--- Problem requirements ---
With the exception of the pictures, write out the data below precisely.

##### Dataset excerpts

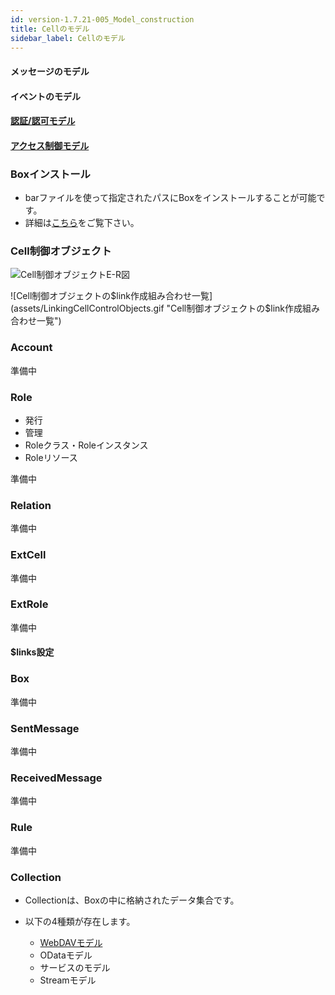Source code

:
 ```yaml
---
id: version-1.7.21-005_Model_construction
title: Cellのモデル
sidebar_label: Cellのモデル
---
```


#### メッセージのモデル

#### イベントのモデル

#### [認証/認可モデル](./003_Auth.md)

#### [アクセス制御モデル](../apiref/006_Access_Control.md)


### Boxインストール
* barファイルを使って指定されたパスにBoxをインストールすることが可能です。
* 詳細は[こちら](../apiref/007_Box_install.md)をご覧下さい。

### Cell制御オブジェクト
![Cell制御オブジェクトE-R図](assets/cell_ctrl_obj.png "Cell制御オブジェクトE-R図")

![Cell制御オブジェクトの$link作成組み合わせ一覧](assets/LinkingCellControlObjects.gif "Cell制御オブジェクトの$link作成組み合わせ一覧")

### Account
準備中

### Role
* 発行
* 管理
* Roleクラス・Roleインスタンス
* Roleリソース

準備中

### Relation
準備中

### ExtCell
準備中

### ExtRole
準備中

#### $links設定

### Box
準備中

### SentMessage
準備中

### ReceivedMessage
準備中

### Rule
準備中

### Collection
* Collectionは、Boxの中に格納されたデータ集合です。
* 以下の4種類が存在します。

	* [WebDAVモデル](./007_WebDAV_model.md)
	* ODataモデル
	* サービスのモデル
	* Streamモデル
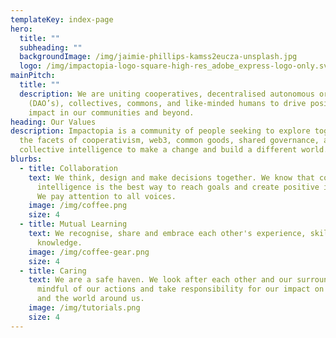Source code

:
 ```yaml
---
templateKey: index-page
hero:
  title: ""
  subheading: ""
  backgroundImage: /img/jaimie-phillips-kamss2eucza-unsplash.jpg
  logo: /img/impactopia-logo-square-high-res_adobe_express-logo-only.svg
mainPitch:
  title: ""
  description: We are uniting cooperatives, decentralised autonomous organisations
    (DAO’s), collectives, commons, and like-minded humans to drive positive
    impact in our communities and beyond.
heading: Our Values
description: Impactopia is a community of people seeking to explore together all
  the facets of cooperativism, web3, common goods, shared governance, and
  collective intelligence to make a change and build a different world.
blurbs:
  - title: Collaboration
    text: We think, design and make decisions together. We know that collective
      intelligence is the best way to reach goals and create positive impacts.
      We pay attention to all voices.
    image: /img/coffee.png
    size: 4
  - title: Mutual Learning
    text: We recognise, share and embrace each other's experience, skills and
      knowledge.
    image: /img/coffee-gear.png
    size: 4
  - title: Caring
    text: We are a safe haven. We look after each other and our surroundings. We are
      mindful of our actions and take responsibility for our impact on others
      and the world around us.
    image: /img/tutorials.png
    size: 4
---
```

##########

--- Answer to the exercise ---
Source code

:
 ```yaml
---
id: version-1.7.21-005_Model_construction
title: Cellのモデル
sidebar_label: Cellのモデル
---
```


#### メッセージのモデル

#### イベントのモデル

#### [認証/認可モデル](./003_Auth.md)

#### [アクセス制御モデル](../apiref/006_Access_Control.md)


### Boxインストール
* barファイルを使って指定されたパスにBoxをインストールすることが可能です。
* 詳細は[こちら](../apiref/007_Box_install.md)をご覧下さい。

### Cell制御オブジェクト
![Cell制御オブジェクトE-R図](assets/cell_ctrl_obj.png "Cell制御オブジェクトE-R図")

![Cell制御オブジェクトの$link作成組み合わせ一覧](assets/LinkingCellControlObjects.gif "Cell制御オブジェクトの$link作成組み合わせ一覧")

### Account
準備中

### Role
* 発行
* 管理
* Roleクラス・Roleインスタンス
* Roleリソース

準備中

### Relation
準備中

### ExtCell
準備中

### ExtRole
準備中

#### $links設定

### Box
準備中

### SentMessage
準備中

### ReceivedMessage
準備中

### Rule
準備中

### Collection
* Collectionは、Boxの中に格納されたデータ集合です。
* 以下の4種類が存在します。

	* [WebDAVモデル](./007_WebDAV_model.md)
	* ODataモデル
	* サービスのモデル
	* Streamモデル
Source code

:
 ```yaml
---
templateKey: index-page
hero:
  title: ""
  subheading: ""
  backgroundImage: /img/jaimie-phillips-kamss2eucza-unsplash.jpg
  logo: /img/impactopia-logo-square-high-res_adobe_express-logo-only.svg
mainPitch:
  title: ""
  description: We are uniting cooperatives, decentralised autonomous organisations
    (DAO’s), collectives, commons, and like-minded humans to drive positive
    impact in our communities and beyond.
heading: Our Values
description: Impactopia is a community of people seeking to explore together all
  the facets of cooperativism, web3, common goods, shared governance, and
  collective intelligence to make a change and build a different world.
blurbs:
  - title: Collaboration
    text: We think, design and make decisions together. We know that collective
      intelligence is the best way to reach goals and create positive impacts.
      We pay attention to all voices.
    image: /img/coffee.png
    size: 4
  - title: Mutual Learning
    text: We recognise, share and embrace each other's experience, skills and
      knowledge.
    image: /img/coffee-gear.png
    size: 4
  - title: Caring
    text: We are a safe haven. We look after each other and our surroundings. We are
      mindful of our actions and take responsibility for our impact on others
      and the world around us.
    image: /img/tutorials.png
    size: 4
---
```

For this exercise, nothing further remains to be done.